[RECORDS FOR THE TASK]:
╭──

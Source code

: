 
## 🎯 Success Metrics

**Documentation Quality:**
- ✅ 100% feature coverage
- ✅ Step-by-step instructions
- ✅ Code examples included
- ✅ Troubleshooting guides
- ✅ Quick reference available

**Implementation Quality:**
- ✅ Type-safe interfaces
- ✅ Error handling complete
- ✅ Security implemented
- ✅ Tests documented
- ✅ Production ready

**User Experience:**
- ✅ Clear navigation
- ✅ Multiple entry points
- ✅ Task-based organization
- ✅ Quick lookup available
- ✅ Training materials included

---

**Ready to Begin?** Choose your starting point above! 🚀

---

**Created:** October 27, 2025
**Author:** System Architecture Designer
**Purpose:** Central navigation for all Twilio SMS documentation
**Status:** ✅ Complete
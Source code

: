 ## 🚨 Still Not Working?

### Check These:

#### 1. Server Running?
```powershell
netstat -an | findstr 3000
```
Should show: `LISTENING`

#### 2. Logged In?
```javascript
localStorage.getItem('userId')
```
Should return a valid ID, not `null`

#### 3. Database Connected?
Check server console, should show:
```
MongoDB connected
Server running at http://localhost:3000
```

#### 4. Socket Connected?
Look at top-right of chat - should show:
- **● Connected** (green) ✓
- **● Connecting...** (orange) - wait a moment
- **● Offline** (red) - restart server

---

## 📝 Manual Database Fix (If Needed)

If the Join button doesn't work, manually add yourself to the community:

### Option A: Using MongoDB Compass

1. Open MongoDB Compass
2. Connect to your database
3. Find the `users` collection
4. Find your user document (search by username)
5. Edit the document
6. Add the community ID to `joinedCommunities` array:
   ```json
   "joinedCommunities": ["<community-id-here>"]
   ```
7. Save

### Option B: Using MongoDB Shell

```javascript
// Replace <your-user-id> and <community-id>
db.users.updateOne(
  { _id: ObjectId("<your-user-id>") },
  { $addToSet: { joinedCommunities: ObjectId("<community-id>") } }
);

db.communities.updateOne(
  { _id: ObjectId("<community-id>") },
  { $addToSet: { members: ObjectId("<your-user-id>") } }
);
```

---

╰──

[WORK TO COMPLETE]: Give the records again, unchanged and complete.

[TASK RESPONSE]:
Source code

: 
## 🎯 Success Metrics

**Documentation Quality:**
- ✅ 100% feature coverage
- ✅ Step-by-step instructions
- ✅ Code examples included
- ✅ Troubleshooting guides
- ✅ Quick reference available

**Implementation Quality:**
- ✅ Type-safe interfaces
- ✅ Error handling complete
- ✅ Security implemented
- ✅ Tests documented
- ✅ Production ready

**User Experience:**
- ✅ Clear navigation
- ✅ Multiple entry points
- ✅ Task-based organization
- ✅ Quick lookup available
- ✅ Training materials included

---

**Ready to Begin?** Choose your starting point above! 🚀

---

**Created:** October 27, 2025
**Author:** System Architecture Designer
**Purpose:** Central navigation for all Twilio SMS documentation
**Status:** ✅ Complete
Source code

: ## 🚨 Still Not Working?

### Check These:

#### 1. Server Running?
```powershell
netstat -an | findstr 3000
```
Should show: `LISTENING`

#### 2. Logged In?
```javascript
localStorage.getItem('userId')
```
Should return a valid ID, not `null`

#### 3. Database Connected?
Check server console, should show:
```
MongoDB connected
Server running at http://localhost:3000
```

#### 4. Socket Connected?
Look at top-right of chat - should show:
- **● Connected** (green) ✓
- **● Connecting...** (orange) - wait a moment
- **● Offline** (red) - restart server

---

## 📝 Manual Database Fix (If Needed)

If the Join button doesn't work, manually add yourself to the community:

### Option A: Using MongoDB Compass

1. Open MongoDB Compass
2. Connect to your database
3. Find the `users` collection
4. Find your user document (search by username)
5. Edit the document
6. Add the community ID to `joinedCommunities` array:
   ```json
   "joinedCommunities": ["<community-id-here>"]
   ```
7. Save

### Option B: Using MongoDB Shell

```javascript
// Replace <your-user-id> and <community-id>
db.users.updateOne(
  { _id: ObjectId("<your-user-id>") },
  { $addToSet: { joinedCommunities: ObjectId("<community-id>") } }
);

db.communities.updateOne(
  { _id: ObjectId("<community-id>") },
  { $addToSet: { members: ObjectId("<your-user-id>") } }
);
```

---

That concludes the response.